_WHAT IS EXPECTED_
The answer must be every line of the data that holds the word "sole".

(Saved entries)
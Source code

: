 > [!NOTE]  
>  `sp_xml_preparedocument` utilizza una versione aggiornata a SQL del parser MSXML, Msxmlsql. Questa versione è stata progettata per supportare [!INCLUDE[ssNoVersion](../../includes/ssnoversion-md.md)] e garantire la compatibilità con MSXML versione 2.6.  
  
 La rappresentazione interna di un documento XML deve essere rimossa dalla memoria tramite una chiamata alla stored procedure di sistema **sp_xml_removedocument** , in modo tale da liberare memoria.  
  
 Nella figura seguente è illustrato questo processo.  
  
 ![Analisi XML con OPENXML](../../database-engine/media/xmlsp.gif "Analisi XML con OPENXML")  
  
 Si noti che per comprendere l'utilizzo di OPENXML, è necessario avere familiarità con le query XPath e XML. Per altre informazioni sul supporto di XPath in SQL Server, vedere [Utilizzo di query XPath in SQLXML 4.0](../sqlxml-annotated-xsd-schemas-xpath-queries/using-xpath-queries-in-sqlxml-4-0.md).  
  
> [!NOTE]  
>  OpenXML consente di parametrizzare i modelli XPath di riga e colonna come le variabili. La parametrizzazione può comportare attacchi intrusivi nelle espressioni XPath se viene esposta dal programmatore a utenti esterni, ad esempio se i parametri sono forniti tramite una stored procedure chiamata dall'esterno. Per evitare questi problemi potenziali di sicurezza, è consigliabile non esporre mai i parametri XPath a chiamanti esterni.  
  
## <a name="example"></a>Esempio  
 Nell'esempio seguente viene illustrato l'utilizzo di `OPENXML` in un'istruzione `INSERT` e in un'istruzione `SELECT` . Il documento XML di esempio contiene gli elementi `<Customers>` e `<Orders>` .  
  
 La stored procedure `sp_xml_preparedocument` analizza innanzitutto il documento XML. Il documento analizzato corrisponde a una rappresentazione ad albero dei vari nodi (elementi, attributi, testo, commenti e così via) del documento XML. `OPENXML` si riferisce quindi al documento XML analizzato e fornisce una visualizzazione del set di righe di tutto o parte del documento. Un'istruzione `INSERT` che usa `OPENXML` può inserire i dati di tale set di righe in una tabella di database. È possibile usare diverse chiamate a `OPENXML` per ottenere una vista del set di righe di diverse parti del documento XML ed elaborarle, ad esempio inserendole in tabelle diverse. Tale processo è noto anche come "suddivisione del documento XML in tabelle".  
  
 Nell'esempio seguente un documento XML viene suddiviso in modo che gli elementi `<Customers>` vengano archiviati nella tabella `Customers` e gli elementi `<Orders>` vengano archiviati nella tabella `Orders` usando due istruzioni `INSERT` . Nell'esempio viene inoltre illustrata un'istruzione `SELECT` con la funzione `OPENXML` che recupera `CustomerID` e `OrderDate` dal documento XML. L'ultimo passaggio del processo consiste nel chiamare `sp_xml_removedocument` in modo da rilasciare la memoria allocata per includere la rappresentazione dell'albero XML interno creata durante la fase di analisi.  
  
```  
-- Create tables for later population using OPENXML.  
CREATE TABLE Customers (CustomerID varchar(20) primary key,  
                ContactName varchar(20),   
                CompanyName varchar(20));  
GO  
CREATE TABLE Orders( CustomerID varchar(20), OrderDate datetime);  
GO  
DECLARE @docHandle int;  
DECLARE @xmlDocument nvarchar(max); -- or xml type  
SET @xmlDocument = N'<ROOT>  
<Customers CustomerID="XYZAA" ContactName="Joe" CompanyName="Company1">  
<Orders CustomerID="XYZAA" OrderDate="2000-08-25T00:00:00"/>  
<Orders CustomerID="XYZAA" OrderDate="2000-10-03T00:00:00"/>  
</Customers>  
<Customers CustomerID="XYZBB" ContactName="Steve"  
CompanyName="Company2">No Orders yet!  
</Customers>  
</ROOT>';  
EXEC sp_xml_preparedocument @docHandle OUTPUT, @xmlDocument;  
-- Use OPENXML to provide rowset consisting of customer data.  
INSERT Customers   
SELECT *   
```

==

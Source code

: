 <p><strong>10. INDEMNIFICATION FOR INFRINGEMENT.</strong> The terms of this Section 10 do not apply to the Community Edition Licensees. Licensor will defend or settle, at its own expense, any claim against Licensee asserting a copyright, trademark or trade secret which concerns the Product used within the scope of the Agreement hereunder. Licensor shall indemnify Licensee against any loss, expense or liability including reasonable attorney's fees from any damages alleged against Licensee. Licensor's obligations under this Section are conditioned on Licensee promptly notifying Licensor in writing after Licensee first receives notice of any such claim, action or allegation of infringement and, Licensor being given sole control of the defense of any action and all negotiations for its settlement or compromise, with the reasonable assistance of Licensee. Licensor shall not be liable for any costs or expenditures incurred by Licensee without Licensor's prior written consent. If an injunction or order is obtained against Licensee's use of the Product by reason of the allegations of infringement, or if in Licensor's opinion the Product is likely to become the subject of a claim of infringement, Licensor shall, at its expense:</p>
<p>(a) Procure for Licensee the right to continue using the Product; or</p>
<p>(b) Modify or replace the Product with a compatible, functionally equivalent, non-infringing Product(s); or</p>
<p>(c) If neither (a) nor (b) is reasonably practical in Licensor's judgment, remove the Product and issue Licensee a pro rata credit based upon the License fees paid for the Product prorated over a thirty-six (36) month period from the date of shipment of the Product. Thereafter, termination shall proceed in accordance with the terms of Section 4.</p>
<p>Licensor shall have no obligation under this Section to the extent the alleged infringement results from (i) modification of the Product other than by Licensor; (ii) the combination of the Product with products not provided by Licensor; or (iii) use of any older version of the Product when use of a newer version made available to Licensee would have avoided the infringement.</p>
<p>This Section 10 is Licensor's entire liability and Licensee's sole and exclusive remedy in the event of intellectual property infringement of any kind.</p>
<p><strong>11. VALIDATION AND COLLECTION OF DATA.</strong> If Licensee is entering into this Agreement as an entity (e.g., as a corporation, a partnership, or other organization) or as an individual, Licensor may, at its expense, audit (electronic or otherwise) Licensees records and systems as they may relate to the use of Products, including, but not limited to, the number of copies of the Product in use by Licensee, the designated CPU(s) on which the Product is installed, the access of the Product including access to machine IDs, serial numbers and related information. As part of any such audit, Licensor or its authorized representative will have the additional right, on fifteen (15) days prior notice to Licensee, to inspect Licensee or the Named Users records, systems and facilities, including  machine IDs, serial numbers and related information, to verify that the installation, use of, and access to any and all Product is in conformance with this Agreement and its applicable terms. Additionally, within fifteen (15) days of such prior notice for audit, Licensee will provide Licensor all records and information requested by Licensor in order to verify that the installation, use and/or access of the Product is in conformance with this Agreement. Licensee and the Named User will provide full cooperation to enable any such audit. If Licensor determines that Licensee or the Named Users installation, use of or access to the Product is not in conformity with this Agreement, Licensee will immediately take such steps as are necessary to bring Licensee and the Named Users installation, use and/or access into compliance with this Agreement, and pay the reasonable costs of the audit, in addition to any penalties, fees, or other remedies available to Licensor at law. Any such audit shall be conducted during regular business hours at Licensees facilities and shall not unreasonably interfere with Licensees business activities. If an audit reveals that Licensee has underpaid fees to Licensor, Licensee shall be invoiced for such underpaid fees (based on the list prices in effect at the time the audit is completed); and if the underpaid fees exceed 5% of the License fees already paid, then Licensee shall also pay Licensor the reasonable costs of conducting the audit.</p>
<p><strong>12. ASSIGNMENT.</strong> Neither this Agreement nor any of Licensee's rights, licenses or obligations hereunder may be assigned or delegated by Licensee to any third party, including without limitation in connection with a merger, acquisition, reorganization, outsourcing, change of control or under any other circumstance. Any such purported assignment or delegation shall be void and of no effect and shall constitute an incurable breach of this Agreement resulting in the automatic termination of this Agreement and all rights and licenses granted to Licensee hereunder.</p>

...

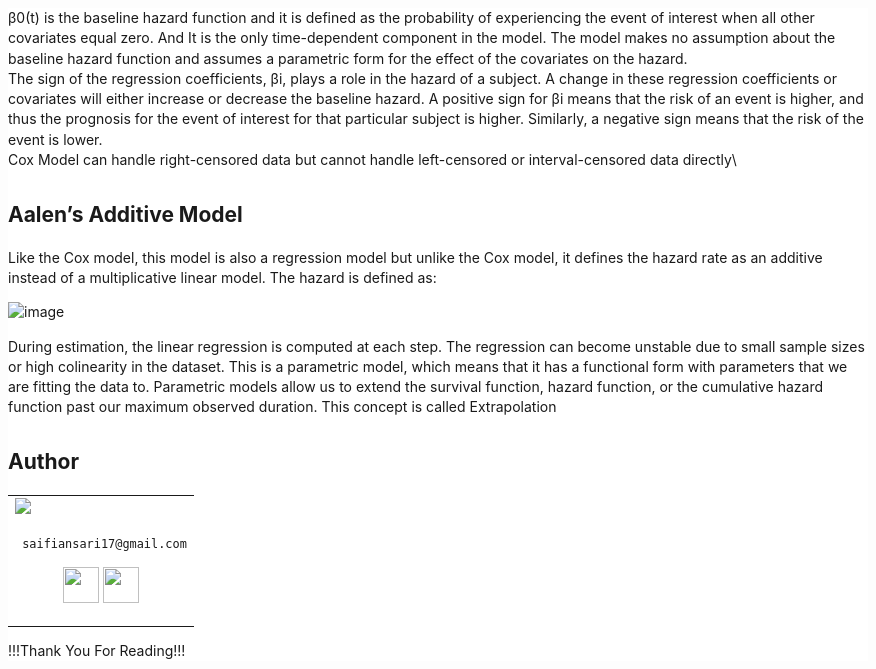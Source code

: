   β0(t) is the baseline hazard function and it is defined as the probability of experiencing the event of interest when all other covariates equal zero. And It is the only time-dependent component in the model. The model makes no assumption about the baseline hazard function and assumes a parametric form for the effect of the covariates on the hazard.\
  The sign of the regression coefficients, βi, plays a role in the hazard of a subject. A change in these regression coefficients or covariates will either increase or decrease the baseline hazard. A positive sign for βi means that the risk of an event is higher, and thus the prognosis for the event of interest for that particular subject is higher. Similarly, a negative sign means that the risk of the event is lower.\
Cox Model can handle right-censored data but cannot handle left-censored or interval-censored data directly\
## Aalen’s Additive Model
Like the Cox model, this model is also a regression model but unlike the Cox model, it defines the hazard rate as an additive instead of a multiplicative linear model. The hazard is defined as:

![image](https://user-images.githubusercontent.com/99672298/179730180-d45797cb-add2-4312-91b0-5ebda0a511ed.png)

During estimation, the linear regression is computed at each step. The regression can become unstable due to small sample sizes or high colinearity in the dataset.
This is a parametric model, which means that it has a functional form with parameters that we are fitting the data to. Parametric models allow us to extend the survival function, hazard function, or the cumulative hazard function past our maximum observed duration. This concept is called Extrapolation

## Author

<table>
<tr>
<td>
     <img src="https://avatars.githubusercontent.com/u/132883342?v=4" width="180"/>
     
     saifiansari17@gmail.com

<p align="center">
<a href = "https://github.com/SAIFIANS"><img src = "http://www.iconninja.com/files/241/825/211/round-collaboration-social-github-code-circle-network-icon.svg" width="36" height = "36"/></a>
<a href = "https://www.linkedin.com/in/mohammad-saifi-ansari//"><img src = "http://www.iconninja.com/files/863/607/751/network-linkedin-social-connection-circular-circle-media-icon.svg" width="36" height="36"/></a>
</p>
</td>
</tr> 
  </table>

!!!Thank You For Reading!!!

_WORKED SOLUTION_
: <p><strong>10. INDEMNIFICATION FOR INFRINGEMENT.</strong> The terms of this Section 10 do not apply to the Community Edition Licensees. Licensor will defend or settle, at its own expense, any claim against Licensee asserting a copyright, trademark or trade secret which concerns the Product used within the scope of the Agreement hereunder. Licensor shall indemnify Licensee against any loss, expense or liability including reasonable attorney's fees from any damages alleged against Licensee. Licensor's obligations under this Section are conditioned on Licensee promptly notifying Licensor in writing after Licensee first receives notice of any such claim, action or allegation of infringement and, Licensor being given sole control of the defense of any action and all negotiations for its settlement or compromise, with the reasonable assistance of Licensee. Licensor shall not be liable for any costs or expenditures incurred by Licensee without Licensor's prior written consent. If an injunction or order is obtained against Licensee's use of the Product by reason of the allegations of infringement, or if in Licensor's opinion the Product is likely to become the subject of a claim of infringement, Licensor shall, at its expense:</p>
<p>This Section 10 is Licensor's entire liability and Licensee's sole and exclusive remedy in the event of intellectual property infringement of any kind.</p>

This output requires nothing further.